Saved data entries
____
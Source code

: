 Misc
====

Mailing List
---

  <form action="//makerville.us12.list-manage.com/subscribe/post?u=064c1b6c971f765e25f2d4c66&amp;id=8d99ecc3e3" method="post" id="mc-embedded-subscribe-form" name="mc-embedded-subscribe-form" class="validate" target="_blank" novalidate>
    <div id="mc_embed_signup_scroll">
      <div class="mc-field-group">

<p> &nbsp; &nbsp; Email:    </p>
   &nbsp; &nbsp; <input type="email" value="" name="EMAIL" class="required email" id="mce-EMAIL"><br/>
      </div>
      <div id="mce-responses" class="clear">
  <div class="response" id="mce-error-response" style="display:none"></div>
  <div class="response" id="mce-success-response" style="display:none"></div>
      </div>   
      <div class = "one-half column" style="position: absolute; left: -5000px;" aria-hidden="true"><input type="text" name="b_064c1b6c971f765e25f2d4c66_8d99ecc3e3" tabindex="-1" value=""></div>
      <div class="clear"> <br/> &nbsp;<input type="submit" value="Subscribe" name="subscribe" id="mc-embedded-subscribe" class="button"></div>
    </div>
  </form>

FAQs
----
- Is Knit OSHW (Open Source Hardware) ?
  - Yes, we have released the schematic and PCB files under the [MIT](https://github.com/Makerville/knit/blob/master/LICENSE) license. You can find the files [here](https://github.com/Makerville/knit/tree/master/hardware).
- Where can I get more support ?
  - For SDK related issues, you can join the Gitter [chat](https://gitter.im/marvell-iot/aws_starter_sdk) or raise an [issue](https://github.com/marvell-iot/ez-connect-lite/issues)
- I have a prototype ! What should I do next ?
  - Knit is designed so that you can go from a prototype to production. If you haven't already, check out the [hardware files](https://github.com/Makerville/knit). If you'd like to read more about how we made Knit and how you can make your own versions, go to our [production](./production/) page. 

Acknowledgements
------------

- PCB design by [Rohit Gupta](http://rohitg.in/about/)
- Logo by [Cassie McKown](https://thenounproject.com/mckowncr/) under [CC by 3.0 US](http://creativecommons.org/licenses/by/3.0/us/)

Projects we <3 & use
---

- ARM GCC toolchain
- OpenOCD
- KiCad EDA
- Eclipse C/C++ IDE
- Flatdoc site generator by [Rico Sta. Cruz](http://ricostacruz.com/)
____
• What to work on
Set aside each line above that includes the string "value" and report it.

• Exercise output
   &nbsp; &nbsp; <input type="email" value="" name="EMAIL" class="required email" id="mce-EMAIL"><br/>
      <div class = "one-half column" style="position: absolute; left: -5000px;" aria-hidden="true"><input type="text" name="b_064c1b6c971f765e25f2d4c66_8d99ecc3e3" tabindex="-1" value=""></div>
      <div class="clear"> <br/> &nbsp;<input type="submit" value="Subscribe" name="subscribe" id="mc-embedded-subscribe" class="button"></div>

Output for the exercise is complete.